> Extracted information:
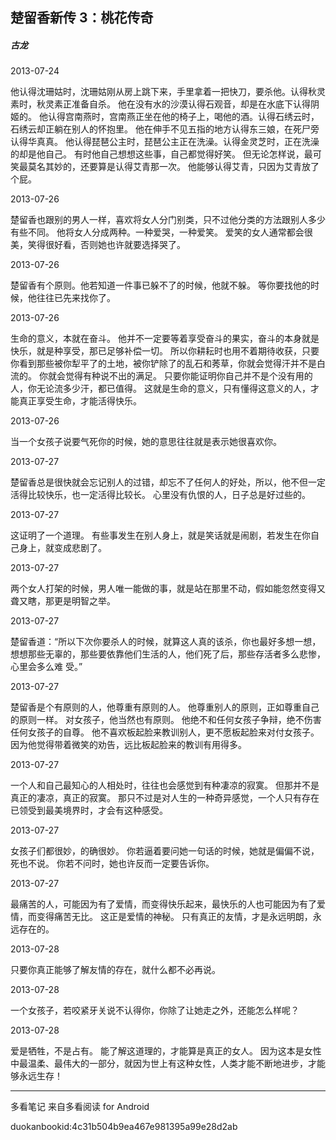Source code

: ## 楚留香新传 3：桃花传奇

##### 古龙

  

2013-07-24

他认得沈珊姑时，沈珊姑刚从房上跳下来，手里拿着一把快刀，要杀他。认得秋灵素时，秋灵素正准备自杀。 他在没有水的沙漠认得石观音，却是在水底下认得阴姬的。
他认得宫南燕时，宫南燕正坐在他的椅子上，喝他的酒。认得石绣云时，石绣云却正躺在别人的怀抱里。 他在伸手不见五指的地方认得东三娘，在死尸旁认得华真真。
他认得琵琶公主时，琵琶公主正在洗澡。认得金灵芝时，正在洗澡的却是他自己。 有时他自己想想这些事，自己都觉得好笑。
但无论怎样说，最可笑最莫名其妙的，还要算是认得艾青那一次。 他能够认得艾青，只因为艾青放了个屁。

  

2013-07-26

楚留香也跟别的男人一样，喜欢将女人分门别类，只不过他分类的方法跟别人多少有些不同。 他将女人分成两种。一种爱哭，一种爱笑。
爱笑的女人通常都会很美，笑得很好看，否则她也许就要选择哭了。

  

2013-07-26

楚留香有个原则。他若知道一件事已躲不了的时候，他就不躲。 等你要找他的时候，他往往已先来找你了。

  

2013-07-26

生命的意义，本就在奋斗。 他并不一定要等着享受奋斗的果实，奋斗的本身就是快乐，就是种享受，那已足够补偿一切。
所以你耕耘时也用不着期待收获，只要你看到那些被你犁平了的土地，被你铲除了的乱石和莠草，你就会觉得汗并不是白流的。 你就会觉得有种说不出的满足。
只要你能证明你自己并不是个没有用的人，你无论流多少汗，都已值得。 这就是生命的意义，只有懂得这意义的人，才能真正享受生命，才能活得快乐。

  

2013-07-26

当一个女孩子说要气死你的时候，她的意思往往就是表示她很喜欢你。

  

2013-07-27

楚留香总是很快就会忘记别人的过错，却忘不了任何人的好处，所以，他不但一定活得比较快乐，也一定活得比较长。 心里没有仇恨的人，日子总是好过些的。

  

2013-07-27

这证明了一个道理。 有些事发生在别人身上，就是笑话就是闹剧，若发生在你自己身上，就变成悲剧了。

  

2013-07-27

两个女人打架的时候，男人唯一能做的事，就是站在那里不动，假如能忽然变得又聋又瞎，那更是明智之举。

  

2013-07-27

楚留香道：“所以下次你要杀人的时候，就算这人真的该杀，你也最好多想一想，想想那些无辜的，那些要依靠他们生活的人，他们死了后，那些存活者多么悲惨，心里会多么难
受。”

  

2013-07-27

楚留香是个有原则的人，他尊重有原则的人。 他尊重别人的原则，正如尊重自己的原则一样。 对女孩子，他当然也有原则。
他绝不和任何女孩子争辩，绝不伤害任何女孩子的自尊。 他不喜欢板起脸来教训别人，更不愿板起脸来对付女孩子。
因为他觉得带着微笑的劝告，远比板起脸来的教训有用得多。

  

2013-07-27

一个人和自己最知心的人相处时，往往也会感觉到有种凄凉的寂寞。 但那并不是真正的凄凉，真正的寂寞。
那只不过是对人生的一种奇异感觉，一个人只有存在已领受到最美境界时，才会有这种感受。

  

2013-07-27

女孩子们都很妙，的确很妙。 你若逼着要问她一句话的时候，她就是偏偏不说，死也不说。 你若不问时，她也许反而一定要告诉你。

  

2013-07-27

最痛苦的人，可能因为有了爱情，而变得快乐起来，最快乐的人也可能因为有了爱情，而变得痛苦无比。 这正是爱情的神秘。 只有真正的友情，才是永远明朗，永远存在的。

  

2013-07-28

只要你真正能够了解友情的存在，就什么都不必再说。

  

2013-07-28

一个女孩子，若咬紧牙关说不认得你，你除了让她走之外，还能怎么样呢？

  

2013-07-28

爱是牺牲，不是占有。 能了解这道理的，才能算是真正的女人。
因为这本是女性中最温柔、最伟大的一部分，就因为世上有这种女性，人类才能不断地进步，才能够永远生存！

* * *

多看笔记 来自多看阅读 for Android

duokanbookid:4c31b504b9ea467e981395a99e28d2ab

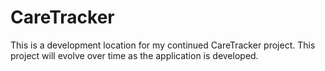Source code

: # CareTracker
This is a development location for my continued CareTracker project.
This project will evolve over time as the application is developed.

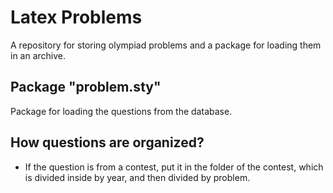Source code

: # Latex Problems
A repository for storing olympiad problems and a package for loading them in an archive.

## Package "problem.sty"
Package for loading the questions from the database.

## How questions are organized?
- If the question is from a contest, put it in the folder of the contest, which is divided inside by year, and then divided by problem. 
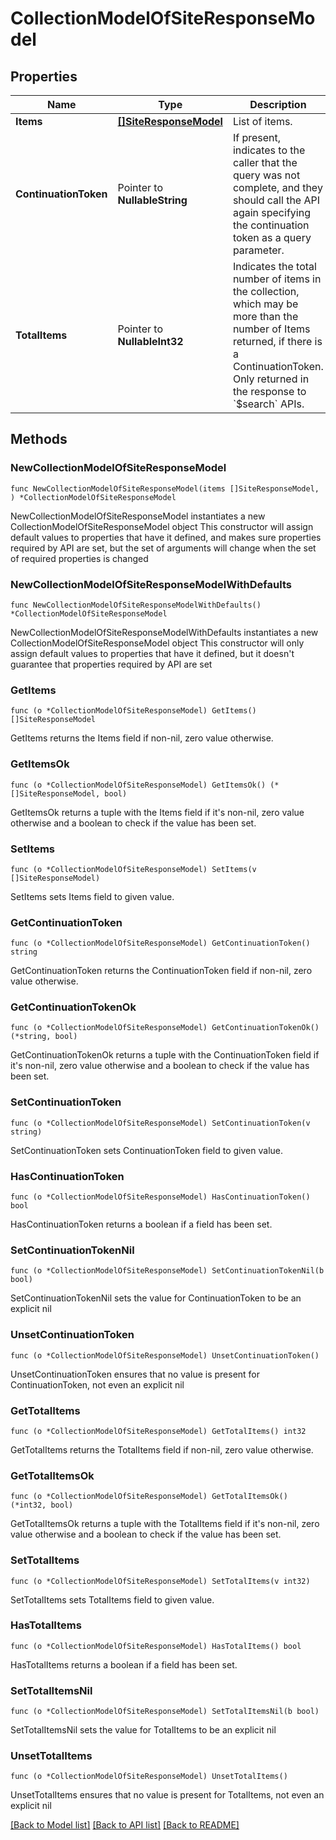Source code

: # CollectionModelOfSiteResponseModel

## Properties

Name | Type | Description | Notes
------------ | ------------- | ------------- | -------------
**Items** | [**[]SiteResponseModel**](SiteResponseModel.md) | List of items. | 
**ContinuationToken** | Pointer to **NullableString** | If present, indicates to the caller that the query was not complete, and they should call the API again specifying the continuation token as a query parameter. | [optional] 
**TotalItems** | Pointer to **NullableInt32** | Indicates the total number of items in the collection, which may be more than the number of Items returned, if there is a ContinuationToken.  Only returned in the response to &#x60;$search&#x60; APIs. | [optional] 

## Methods

### NewCollectionModelOfSiteResponseModel

`func NewCollectionModelOfSiteResponseModel(items []SiteResponseModel, ) *CollectionModelOfSiteResponseModel`

NewCollectionModelOfSiteResponseModel instantiates a new CollectionModelOfSiteResponseModel object
This constructor will assign default values to properties that have it defined,
and makes sure properties required by API are set, but the set of arguments
will change when the set of required properties is changed

### NewCollectionModelOfSiteResponseModelWithDefaults

`func NewCollectionModelOfSiteResponseModelWithDefaults() *CollectionModelOfSiteResponseModel`

NewCollectionModelOfSiteResponseModelWithDefaults instantiates a new CollectionModelOfSiteResponseModel object
This constructor will only assign default values to properties that have it defined,
but it doesn't guarantee that properties required by API are set

### GetItems

`func (o *CollectionModelOfSiteResponseModel) GetItems() []SiteResponseModel`

GetItems returns the Items field if non-nil, zero value otherwise.

### GetItemsOk

`func (o *CollectionModelOfSiteResponseModel) GetItemsOk() (*[]SiteResponseModel, bool)`

GetItemsOk returns a tuple with the Items field if it's non-nil, zero value otherwise
and a boolean to check if the value has been set.

### SetItems

`func (o *CollectionModelOfSiteResponseModel) SetItems(v []SiteResponseModel)`

SetItems sets Items field to given value.


### GetContinuationToken

`func (o *CollectionModelOfSiteResponseModel) GetContinuationToken() string`

GetContinuationToken returns the ContinuationToken field if non-nil, zero value otherwise.

### GetContinuationTokenOk

`func (o *CollectionModelOfSiteResponseModel) GetContinuationTokenOk() (*string, bool)`

GetContinuationTokenOk returns a tuple with the ContinuationToken field if it's non-nil, zero value otherwise
and a boolean to check if the value has been set.

### SetContinuationToken

`func (o *CollectionModelOfSiteResponseModel) SetContinuationToken(v string)`

SetContinuationToken sets ContinuationToken field to given value.

### HasContinuationToken

`func (o *CollectionModelOfSiteResponseModel) HasContinuationToken() bool`

HasContinuationToken returns a boolean if a field has been set.

### SetContinuationTokenNil

`func (o *CollectionModelOfSiteResponseModel) SetContinuationTokenNil(b bool)`

 SetContinuationTokenNil sets the value for ContinuationToken to be an explicit nil

### UnsetContinuationToken
`func (o *CollectionModelOfSiteResponseModel) UnsetContinuationToken()`

UnsetContinuationToken ensures that no value is present for ContinuationToken, not even an explicit nil
### GetTotalItems

`func (o *CollectionModelOfSiteResponseModel) GetTotalItems() int32`

GetTotalItems returns the TotalItems field if non-nil, zero value otherwise.

### GetTotalItemsOk

`func (o *CollectionModelOfSiteResponseModel) GetTotalItemsOk() (*int32, bool)`

GetTotalItemsOk returns a tuple with the TotalItems field if it's non-nil, zero value otherwise
and a boolean to check if the value has been set.

### SetTotalItems

`func (o *CollectionModelOfSiteResponseModel) SetTotalItems(v int32)`

SetTotalItems sets TotalItems field to given value.

### HasTotalItems

`func (o *CollectionModelOfSiteResponseModel) HasTotalItems() bool`

HasTotalItems returns a boolean if a field has been set.

### SetTotalItemsNil

`func (o *CollectionModelOfSiteResponseModel) SetTotalItemsNil(b bool)`

 SetTotalItemsNil sets the value for TotalItems to be an explicit nil

### UnsetTotalItems
`func (o *CollectionModelOfSiteResponseModel) UnsetTotalItems()`

UnsetTotalItems ensures that no value is present for TotalItems, not even an explicit nil

[[Back to Model list]](../README.md#documentation-for-models) [[Back to API list]](../README.md#documentation-for-api-endpoints) [[Back to README]](../README.md)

> What you need to do: Return every line in the records that includes the string "NewCollectionModelOfSiteResponseModelWithDefaults".

> Answer space:
### NewCollectionModelOfSiteResponseModelWithDefaults
`func NewCollectionModelOfSiteResponseModelWithDefaults() *CollectionModelOfSiteResponseModel`
NewCollectionModelOfSiteResponseModelWithDefaults instantiates a new CollectionModelOfSiteResponseModel object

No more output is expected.